Una mañana...
Leo en estas páginas que el primo de la reina de Inglaterra paga por una suntuosa mansión en el centro de Londres la insultante cantidad de 110 euros al mes, aunque le cuesta al erario público británico la también injuriosa cifra de 1,1 millones de libras al año (702.000 euros). A columna seguida, Rosa Montero denuncia el desalojo de una mujer de 72 años y sus dos hijos treintañeros (uno de ellos con minusvalía psíquica) de una chabola que ocupaban desde hacía algún tiempo, por la queja de unos vecinos, dado el hedor de sus residuos.
Si no fueran tan trágicas, ambas noticias, así leídas una al lado de la otra, parecerían salidas de un relato de Juan José Millás: anciana marginal desaloja al mismísimo príncipe de Kent, con quien estaba casada, por el hedor que desprendían sus habitaciones, algunas de las cuales hacía más de treinta años que no se limpiaban, según denuncia una periodista española.
Seguramente, cualquiera de estas dos noticias nos deja muy tranquilos en nuestra vida pequeñoburguesa, 'no tengo la suerte del príncipe de Kent, pero, ¡mira tú por dónde!, tampoco me señala con el dedo el vecino de enfrente por mi pestilencia'. Y así seguimos viviendo entre la ofensiva opulencia de unos y las miserias de los otros.

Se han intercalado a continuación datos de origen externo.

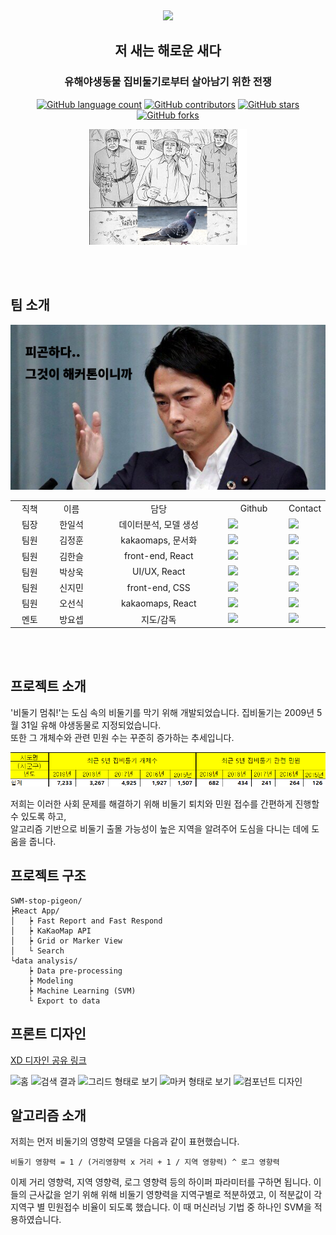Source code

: <br><p align="center"><img src="/readmeImg/stop_with_logo.gif"></p>

<h2 align="center">저 새는 해로운 새다</h2>
<h3 align="center">유해야생동물 집비둘기로부터 살아남기 위한 전쟁</h3>
<p align="center">
	<a href="https://github.com/O-Seonsik/SWM-stop-pigeon/search?l=TSX&type=code"><img alt="GitHub language count" src="https://img.shields.io/github/languages/count/O-Seonsik/SWM-stop-pigeon"></a>
	<a href="https://github.com/O-Seonsik/SWM-stop-pigeon/graphs/contributors"><img alt="GitHub contributors" src="https://img.shields.io/github/contributors/O-Seonsik/SWM-stop-pigeon?color=success"></a>
	<a href="https://github.com/O-Seonsik/SWM-stop-pigeon/stargazers"><img alt="GitHub stars" src="https://img.shields.io/github/stars/O-Seonsik/SWM-stop-pigeon"></a>
	<a href="https://github.com/O-Seonsik/SWM-stop-pigeon/network"><img alt="GitHub forks" src="https://img.shields.io/github/forks/O-Seonsik/SWM-stop-pigeon"></a>
</p>
<p align="center"><img src="/readmeImg/hatebird_pigeon.jpg" width="50%"></p>
<br><br>

## 팀 소개
<p align="center"><img src="/readmeImg/FunCoolSexy.png"></p>
<table>
  <tr>
    <td align="center" width="80px">직책</td><td align="center" width="100px">이름</td><td align="center" width="300px">담당</td><td align="center" width="120px">Github</td><td align="center">Contact</td>
  </tr>
  <tr>
    <td align="center">팀장</td><td align="center">한일석</td><td align="center">데이터분석, 모델 생성</td><td><a href="https://github.com/x2ever"><img src="http://img.shields.io/badge/x2ever-655ced?style=social&logo=github"/></td><td><a href="mailto:x2ever.han@gmail.com"><img src="https://img.shields.io/static/v1?label=&message=x2ever.han@gmail.com&color=green&style=flat-square&logo=gmail"></td>
  </tr>
  <tr>
    <td align="center">팀원</td><td align="center">김정훈</td><td align="center">kakaomaps, 문서화</td><td><a href="https://github.com/LiiNen"><img src="http://img.shields.io/badge/LiiNen-655ced?style=social&logo=github"/></td><td><a href="mailto:kjeonghoon065@gmail.com"><img src="https://img.shields.io/static/v1?label=&message=kjeonghoon065@gmail.com&color=green&style=flat-square&logo=gmail"></td>
  </tr>
  <tr>
    <td align="center">팀원</td><td align="center">김한슬</td><td align="center">front-end, React</td><td><a href="https://github.com/bluewood-truth"><img src="http://img.shields.io/badge/bluewood-655ced?style=social&logo=github"/></td><td><a href="mailto:bluewood.truth@gmail.com"><img src="https://img.shields.io/static/v1?label=&message=bluewood.truth@gmail.com&color=green&style=flat-square&logo=gmail"></td>
  </tr>
  <tr>
    <td align="center">팀원</td><td align="center">박상욱</td><td align="center">UI/UX, React</td><td><a href="https://github.com/whoisStarBox"><img src="http://img.shields.io/badge/whoisStarBox-655ced?style=social&logo=github"/></td><td><a href="mailto:y2142144@gmail.com"><img src="https://img.shields.io/static/v1?label=&message=y2142144@gmail.com&color=green&style=flat-square&logo=gmail"></td>
  </tr>
  <tr>
    <td align="center">팀원</td><td align="center">신지민</td><td align="center">front-end, CSS</td><td><a href="https://github.com/zimiin"><img src="http://img.shields.io/badge/Jimin Shin-655ced?style=social&logo=github"/></td><td><a href="mailto:kahin6105@gmail.com"><img src="https://img.shields.io/static/v1?label=&message=kahin6105@gmail.com&color=green&style=flat-square&logo=gmail"></td>
  </tr>
  <tr>
    <td align="center">팀원</td><td align="center">오선식</td><td align="center">kakaomaps, React</td><td><a href="https://github.com/O-Seonsik"><img src="http://img.shields.io/badge/O's-655ced?style=social&logo=github"/></td><td><a href="mailto:dhtjstlr777@gmail.com"><img src="https://img.shields.io/static/v1?label=&message=dhtjstlr777@gmail.com&color=green&style=flat-square&logo=gmail"></td>
  </tr>
  <tr>
    <td align="center">멘토</td><td align="center">방요셉</td><td align="center">지도/감독</td><td><a href="https://github.com/ezon241"><img src="http://img.shields.io/badge/bang yo sep-655ced?style=social&logo=github"/></td><td><a href="mailto:ezon241@gmail.com"><img src="https://img.shields.io/static/v1?label=&message=ezon241@gmail.com&color=green&style=flat-square&logo=gmail"></td>
  </tr>
</table>

<br><br>

## 프로젝트 소개
'비둘기 멈춰!'는 도심 속의 비둘기를 막기 위해 개발되었습니다. 집비둘기는 2009년 5월 31일 유해 야생동물로 지정되었습니다.<br>
또한 그 개체수와 관련 민원 수는 꾸준히 증가하는 추세입니다.<br>
<p align="center"><img src="/readmeImg/pigeon_statistic.png"></p>
저희는 이러한 사회 문제를 해결하기 위해 비둘기 퇴치와 민원 접수를 간편하게 진행할 수 있도록 하고,<br>
알고리즘 기반으로 비둘기 출몰 가능성이 높은 지역을 알려주어 도심을 다니는 데에 도움을 줍니다.

## 프로젝트 구조
	
	SWM-stop-pigeon/
	┝React App/
	│	┝ Fast Report and Fast Respond
	│	┝ KaKaoMap API
	│	┝ Grid or Marker View
	│	└ Search
	└data analysis/
		┝ Data pre-processing
		┝ Modeling
		┝ Machine Learning (SVM)
		└ Export to data
## 프론트 디자인

[XD 디자인 공유 링크](https://xd.adobe.com/view/64094a6d-bc36-406d-86d0-21dc797c8abf-315a/)

![홈](https://user-images.githubusercontent.com/38056837/118196751-841d5980-b488-11eb-8a69-5f86dd4e0c0b.png)
![검색 결과](https://user-images.githubusercontent.com/38056837/118196819-9d260a80-b488-11eb-8ff5-4a05b7f03a12.png)
![그리드 형태로 보기](https://user-images.githubusercontent.com/38056837/118196848-ab742680-b488-11eb-9c3b-6d7521beeefa.png)
![마커 형태로 보기](https://user-images.githubusercontent.com/38056837/118196887-bcbd3300-b488-11eb-9452-29639809d08f.png)
![컴포넌트 디자인](https://user-images.githubusercontent.com/38056837/118196914-c6469b00-b488-11eb-9547-20258e2236c9.png)


## 알고리즘 소개 

저희는 먼저 비둘기의 영향력 모델을 다음과 같이 표현했습니다.

	비둘기 영향력 = 1 / (거리영향력 x 거리 + 1 / 지역 영향력) ^ 로그 영향력
	
이제 거리 영향력, 지역 영향력, 로그 영향력 등의 하이퍼 파라미터를 구하면 됩니다.
이들의 근사값을 얻기 위해 위해 비둘기 영향력을 지역구별로 적분하였고, 이 적분값이 각 지역구 별 민원접수 비율이 되도록 했습니다.
이 때 머신러닝 기법 중 하나인 SVM을 적용하였습니다.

El problema es que la vida se va estrechando, y nos deja cada vez menos margen; y una mañana, al tratar de salir de casa para dirigirnos a la oficina, no podremos hacerlo porque el príncipe de Kent habrá construido sus nuevas caballerizas tan pegadas a nuestra puerta que nos impedirá el paso, y al intentar salir por la ventana, la basura de los indigentes taponará nuestro balcón. Pero entonces será demasiado tarde.